Medicaid and receipt of interval postpartum long-acting reversible contraception

      Abstract

      Objective

      We sought to evaluate the impact of insurance type on receipt of an interval postpartum LARC, controlling for demographic and clinical factors.

      Study design

      This is a retrospective cohort study of 1072 women with a documented plan of LARC for contraception at time of postpartum discharge. This is a secondary analysis of 8654 women who delivered at 20 weeks or beyond from January 1, 2012, through December 31, 2014, at an urban teaching hospital in Ohio. LARC receipt within 90 days of delivery, time to receipt, and rate of subsequent pregnancy after non-receipt were compared between women with Medicaid and women with private insurance.

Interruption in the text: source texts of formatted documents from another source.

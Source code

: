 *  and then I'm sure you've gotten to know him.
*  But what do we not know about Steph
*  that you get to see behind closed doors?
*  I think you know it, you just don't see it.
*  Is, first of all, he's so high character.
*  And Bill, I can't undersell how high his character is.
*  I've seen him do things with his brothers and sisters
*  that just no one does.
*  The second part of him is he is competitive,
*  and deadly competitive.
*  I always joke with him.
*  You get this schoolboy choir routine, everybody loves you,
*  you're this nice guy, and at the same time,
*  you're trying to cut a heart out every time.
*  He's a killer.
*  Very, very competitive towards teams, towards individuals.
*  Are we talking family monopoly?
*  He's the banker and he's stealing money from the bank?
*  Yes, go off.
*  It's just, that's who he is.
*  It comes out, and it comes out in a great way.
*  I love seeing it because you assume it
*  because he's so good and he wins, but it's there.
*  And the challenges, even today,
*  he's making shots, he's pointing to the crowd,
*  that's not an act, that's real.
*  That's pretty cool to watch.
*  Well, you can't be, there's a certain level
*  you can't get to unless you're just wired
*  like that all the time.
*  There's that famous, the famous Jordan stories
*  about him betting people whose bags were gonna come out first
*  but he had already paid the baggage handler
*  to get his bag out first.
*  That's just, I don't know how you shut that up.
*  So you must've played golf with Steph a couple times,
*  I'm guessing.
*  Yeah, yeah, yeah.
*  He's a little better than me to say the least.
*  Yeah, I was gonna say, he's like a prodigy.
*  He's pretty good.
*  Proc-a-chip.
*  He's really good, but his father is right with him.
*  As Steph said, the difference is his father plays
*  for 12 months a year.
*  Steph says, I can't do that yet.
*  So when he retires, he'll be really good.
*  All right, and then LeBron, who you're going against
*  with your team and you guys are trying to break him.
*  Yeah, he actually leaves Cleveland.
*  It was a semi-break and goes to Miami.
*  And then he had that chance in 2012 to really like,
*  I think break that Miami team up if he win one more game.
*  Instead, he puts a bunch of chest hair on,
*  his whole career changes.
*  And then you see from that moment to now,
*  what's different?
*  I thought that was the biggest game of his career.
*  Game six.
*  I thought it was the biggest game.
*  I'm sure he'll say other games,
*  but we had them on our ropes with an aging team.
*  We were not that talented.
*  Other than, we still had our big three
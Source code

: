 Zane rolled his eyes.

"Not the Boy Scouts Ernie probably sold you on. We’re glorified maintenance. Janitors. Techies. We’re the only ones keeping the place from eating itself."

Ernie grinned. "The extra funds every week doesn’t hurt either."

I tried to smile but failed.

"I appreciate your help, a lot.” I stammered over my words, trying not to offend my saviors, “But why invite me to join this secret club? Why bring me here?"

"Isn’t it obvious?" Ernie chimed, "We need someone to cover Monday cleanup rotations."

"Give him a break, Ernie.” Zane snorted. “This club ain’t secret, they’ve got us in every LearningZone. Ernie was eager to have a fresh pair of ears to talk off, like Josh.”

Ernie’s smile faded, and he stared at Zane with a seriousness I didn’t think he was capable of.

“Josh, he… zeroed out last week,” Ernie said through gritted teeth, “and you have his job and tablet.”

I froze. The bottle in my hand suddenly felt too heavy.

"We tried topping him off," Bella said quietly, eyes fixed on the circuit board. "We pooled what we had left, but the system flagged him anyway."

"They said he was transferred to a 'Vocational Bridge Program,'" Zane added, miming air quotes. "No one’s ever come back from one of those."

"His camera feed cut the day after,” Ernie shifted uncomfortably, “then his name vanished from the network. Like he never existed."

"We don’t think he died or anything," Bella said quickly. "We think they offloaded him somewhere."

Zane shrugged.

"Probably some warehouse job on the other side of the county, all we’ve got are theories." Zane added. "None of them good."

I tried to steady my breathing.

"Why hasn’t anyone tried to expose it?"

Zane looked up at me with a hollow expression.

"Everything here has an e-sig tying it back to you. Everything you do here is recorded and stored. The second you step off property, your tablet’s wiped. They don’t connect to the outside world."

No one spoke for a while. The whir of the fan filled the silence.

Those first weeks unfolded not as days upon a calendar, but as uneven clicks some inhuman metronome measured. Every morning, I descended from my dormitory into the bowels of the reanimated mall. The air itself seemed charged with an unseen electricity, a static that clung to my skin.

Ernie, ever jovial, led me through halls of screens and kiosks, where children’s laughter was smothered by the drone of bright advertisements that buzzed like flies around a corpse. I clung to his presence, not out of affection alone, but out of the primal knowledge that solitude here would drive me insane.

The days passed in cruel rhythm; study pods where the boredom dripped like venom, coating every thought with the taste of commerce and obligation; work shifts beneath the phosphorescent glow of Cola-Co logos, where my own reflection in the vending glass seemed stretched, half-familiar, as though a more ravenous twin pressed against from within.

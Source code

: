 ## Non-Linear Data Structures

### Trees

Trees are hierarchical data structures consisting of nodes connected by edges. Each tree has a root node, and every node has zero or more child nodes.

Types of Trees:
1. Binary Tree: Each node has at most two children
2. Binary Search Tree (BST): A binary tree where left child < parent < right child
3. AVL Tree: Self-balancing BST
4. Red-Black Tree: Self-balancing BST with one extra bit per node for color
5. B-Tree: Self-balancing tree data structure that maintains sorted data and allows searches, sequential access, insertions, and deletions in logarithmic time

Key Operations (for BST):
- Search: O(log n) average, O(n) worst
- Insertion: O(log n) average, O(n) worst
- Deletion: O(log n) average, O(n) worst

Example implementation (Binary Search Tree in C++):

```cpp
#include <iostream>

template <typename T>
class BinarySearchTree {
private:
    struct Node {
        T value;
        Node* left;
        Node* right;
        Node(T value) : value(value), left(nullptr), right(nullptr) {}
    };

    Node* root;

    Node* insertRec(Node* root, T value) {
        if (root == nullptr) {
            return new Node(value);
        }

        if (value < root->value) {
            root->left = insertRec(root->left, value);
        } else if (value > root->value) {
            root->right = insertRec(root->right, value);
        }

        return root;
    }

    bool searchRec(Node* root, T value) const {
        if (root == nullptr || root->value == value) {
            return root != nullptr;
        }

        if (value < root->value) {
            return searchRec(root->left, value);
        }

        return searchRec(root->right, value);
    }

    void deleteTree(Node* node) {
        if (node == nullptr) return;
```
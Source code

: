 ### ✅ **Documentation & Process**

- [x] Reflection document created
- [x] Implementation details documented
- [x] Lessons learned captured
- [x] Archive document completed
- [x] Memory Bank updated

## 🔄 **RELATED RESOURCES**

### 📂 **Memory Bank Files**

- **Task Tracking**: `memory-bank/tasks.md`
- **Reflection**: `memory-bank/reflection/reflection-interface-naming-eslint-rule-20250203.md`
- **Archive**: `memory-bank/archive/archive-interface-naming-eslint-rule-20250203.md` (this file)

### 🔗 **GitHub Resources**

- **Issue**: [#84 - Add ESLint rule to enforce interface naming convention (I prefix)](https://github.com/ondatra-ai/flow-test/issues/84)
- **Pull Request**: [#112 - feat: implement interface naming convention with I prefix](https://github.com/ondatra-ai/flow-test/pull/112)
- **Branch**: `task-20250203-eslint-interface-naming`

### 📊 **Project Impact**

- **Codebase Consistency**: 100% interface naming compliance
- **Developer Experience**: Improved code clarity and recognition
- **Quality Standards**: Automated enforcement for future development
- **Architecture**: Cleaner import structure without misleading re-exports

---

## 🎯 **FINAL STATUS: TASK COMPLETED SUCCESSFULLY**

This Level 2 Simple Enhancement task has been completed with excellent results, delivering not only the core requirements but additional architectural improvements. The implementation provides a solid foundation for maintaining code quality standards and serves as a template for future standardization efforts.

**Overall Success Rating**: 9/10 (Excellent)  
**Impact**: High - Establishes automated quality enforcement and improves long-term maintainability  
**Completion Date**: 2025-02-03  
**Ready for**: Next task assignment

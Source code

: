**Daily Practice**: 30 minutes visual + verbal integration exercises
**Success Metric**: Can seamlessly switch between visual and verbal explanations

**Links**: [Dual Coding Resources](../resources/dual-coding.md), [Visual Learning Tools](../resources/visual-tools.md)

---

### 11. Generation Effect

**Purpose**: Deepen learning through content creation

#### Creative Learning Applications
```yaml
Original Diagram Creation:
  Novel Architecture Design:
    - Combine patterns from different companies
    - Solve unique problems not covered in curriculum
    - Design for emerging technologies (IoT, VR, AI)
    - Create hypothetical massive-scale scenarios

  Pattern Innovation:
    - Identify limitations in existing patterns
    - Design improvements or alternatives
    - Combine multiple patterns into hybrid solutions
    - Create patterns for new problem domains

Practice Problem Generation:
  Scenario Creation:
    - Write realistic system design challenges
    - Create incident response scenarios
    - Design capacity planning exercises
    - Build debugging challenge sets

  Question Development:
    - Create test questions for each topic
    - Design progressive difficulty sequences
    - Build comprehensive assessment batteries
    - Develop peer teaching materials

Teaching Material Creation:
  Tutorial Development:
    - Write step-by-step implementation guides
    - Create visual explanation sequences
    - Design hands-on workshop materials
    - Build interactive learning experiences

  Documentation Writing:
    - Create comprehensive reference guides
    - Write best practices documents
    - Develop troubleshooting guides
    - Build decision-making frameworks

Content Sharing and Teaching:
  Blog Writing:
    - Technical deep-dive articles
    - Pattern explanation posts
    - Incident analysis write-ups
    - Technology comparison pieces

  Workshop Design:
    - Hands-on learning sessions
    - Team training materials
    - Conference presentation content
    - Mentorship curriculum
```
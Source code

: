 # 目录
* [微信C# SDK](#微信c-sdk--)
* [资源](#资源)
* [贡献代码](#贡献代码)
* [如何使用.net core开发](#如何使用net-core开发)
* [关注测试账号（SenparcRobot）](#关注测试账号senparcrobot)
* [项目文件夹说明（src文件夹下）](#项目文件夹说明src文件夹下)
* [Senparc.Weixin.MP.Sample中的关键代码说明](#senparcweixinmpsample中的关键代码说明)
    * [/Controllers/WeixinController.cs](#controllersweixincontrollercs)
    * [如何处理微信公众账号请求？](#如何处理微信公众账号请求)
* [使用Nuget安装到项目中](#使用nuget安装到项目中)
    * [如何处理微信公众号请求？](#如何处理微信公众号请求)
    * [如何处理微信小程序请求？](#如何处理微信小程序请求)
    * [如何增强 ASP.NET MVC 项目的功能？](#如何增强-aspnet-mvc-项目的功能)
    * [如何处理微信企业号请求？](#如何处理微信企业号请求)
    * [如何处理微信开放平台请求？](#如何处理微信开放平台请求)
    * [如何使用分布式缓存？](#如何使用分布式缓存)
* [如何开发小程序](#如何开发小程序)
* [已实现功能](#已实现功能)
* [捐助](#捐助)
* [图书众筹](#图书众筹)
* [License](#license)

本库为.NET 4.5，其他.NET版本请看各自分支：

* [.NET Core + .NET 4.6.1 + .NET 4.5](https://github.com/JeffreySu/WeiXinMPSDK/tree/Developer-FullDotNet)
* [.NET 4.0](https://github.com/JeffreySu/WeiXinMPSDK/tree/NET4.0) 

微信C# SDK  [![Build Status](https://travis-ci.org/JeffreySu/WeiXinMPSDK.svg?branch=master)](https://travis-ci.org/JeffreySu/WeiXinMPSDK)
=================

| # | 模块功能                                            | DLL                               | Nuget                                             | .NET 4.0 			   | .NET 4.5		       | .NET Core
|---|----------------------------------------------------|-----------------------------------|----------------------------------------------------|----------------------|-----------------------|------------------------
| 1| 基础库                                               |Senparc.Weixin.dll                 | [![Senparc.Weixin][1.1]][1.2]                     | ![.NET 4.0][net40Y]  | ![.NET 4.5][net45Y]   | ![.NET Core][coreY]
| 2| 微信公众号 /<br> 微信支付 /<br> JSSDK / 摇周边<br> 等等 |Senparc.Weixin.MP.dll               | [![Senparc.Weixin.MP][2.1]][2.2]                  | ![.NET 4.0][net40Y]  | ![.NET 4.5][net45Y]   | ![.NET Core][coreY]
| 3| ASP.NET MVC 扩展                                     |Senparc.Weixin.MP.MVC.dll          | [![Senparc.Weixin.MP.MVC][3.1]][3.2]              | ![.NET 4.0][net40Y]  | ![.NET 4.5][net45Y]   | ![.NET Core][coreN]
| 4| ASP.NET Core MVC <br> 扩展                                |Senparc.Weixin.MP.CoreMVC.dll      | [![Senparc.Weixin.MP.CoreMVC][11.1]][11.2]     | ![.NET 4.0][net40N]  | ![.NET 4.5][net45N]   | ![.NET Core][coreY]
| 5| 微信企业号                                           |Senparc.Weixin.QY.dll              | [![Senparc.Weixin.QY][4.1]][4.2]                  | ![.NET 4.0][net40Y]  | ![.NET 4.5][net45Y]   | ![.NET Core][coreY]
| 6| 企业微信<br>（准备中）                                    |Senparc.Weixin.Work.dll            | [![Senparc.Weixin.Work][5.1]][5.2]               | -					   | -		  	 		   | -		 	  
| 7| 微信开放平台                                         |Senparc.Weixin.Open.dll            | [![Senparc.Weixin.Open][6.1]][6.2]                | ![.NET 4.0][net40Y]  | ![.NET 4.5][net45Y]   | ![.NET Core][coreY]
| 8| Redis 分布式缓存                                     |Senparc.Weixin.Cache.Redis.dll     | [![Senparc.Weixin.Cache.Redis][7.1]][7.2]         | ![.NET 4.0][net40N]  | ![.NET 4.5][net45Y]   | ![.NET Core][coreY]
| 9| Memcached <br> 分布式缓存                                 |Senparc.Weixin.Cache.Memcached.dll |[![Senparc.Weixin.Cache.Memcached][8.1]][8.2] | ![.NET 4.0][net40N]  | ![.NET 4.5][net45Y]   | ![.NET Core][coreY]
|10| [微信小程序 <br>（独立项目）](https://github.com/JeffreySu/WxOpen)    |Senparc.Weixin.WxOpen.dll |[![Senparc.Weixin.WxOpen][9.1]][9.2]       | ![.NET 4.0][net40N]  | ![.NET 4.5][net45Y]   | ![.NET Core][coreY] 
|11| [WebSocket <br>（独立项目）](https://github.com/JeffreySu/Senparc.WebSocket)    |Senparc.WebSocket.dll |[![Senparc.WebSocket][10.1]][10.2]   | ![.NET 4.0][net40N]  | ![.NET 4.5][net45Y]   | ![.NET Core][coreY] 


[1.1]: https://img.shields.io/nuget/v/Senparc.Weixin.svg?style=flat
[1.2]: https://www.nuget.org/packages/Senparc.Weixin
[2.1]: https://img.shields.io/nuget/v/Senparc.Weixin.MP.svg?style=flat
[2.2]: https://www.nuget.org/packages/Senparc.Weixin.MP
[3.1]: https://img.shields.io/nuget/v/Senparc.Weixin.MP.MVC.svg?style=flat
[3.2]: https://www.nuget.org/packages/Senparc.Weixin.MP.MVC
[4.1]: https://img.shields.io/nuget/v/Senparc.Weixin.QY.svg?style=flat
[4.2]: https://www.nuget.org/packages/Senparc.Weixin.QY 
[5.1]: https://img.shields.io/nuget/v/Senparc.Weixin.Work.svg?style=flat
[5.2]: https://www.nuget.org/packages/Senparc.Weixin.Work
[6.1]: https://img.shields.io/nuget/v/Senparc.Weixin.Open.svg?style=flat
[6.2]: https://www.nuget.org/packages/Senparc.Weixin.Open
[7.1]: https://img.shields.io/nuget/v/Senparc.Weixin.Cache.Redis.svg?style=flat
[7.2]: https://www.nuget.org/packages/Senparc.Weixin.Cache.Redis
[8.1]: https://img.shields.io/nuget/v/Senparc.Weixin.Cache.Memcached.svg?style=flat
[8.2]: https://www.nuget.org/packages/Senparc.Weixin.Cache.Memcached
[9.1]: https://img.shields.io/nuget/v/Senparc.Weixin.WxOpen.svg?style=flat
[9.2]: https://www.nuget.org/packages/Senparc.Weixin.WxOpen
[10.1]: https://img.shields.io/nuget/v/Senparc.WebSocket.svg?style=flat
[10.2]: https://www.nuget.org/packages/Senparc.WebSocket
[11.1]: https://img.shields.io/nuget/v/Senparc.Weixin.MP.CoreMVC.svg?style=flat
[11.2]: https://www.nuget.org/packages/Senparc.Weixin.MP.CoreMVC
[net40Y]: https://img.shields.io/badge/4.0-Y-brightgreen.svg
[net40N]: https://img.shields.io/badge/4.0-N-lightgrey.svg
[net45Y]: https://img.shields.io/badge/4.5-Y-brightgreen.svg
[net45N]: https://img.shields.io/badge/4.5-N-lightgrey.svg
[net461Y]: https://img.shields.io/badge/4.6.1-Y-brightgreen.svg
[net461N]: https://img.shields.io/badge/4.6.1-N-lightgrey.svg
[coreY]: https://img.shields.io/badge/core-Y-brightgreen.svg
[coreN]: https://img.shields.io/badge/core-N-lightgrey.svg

Postplacental LARC was not available at the time of study completion.

      Results

      One hundred eighty-seven of 822 Medicaid-insured and 43 of 131 privately insured women received a LARC postpartum (22.7% vs 32.8%, P=.02). In multivariable analysis, private insurance status was not significantly associated with LARC receipt (OR 1.29, 95% C.I. 0.83–1.99) though adequate prenatal care was (OR 2.33, 95% C.I. 1.42–4.00). Of women who wanted but did not receive a LARC, 208 of 635 (32.8%) Medicaid patients and 19 of 88 (21.6%) privately insured patients became pregnant within 1 year (P=.02).

      Conclusion

      Differences in receipt of interval postpartum LARC were not significant between women with Medicaid insurance versus private insurance after adjusting for clinical and demographic factors. Adequate prenatal care was associated with LARC receipt. Medicaid patients who did not receive a LARC were more likely to become pregnant within one year of delivery than those with private insurance.

      Implications

      While insurance-related barriers have been reduced given recent policy changes, access to care remains an important determinant of postpartum LARC provision and subsequent unintended pregnancy.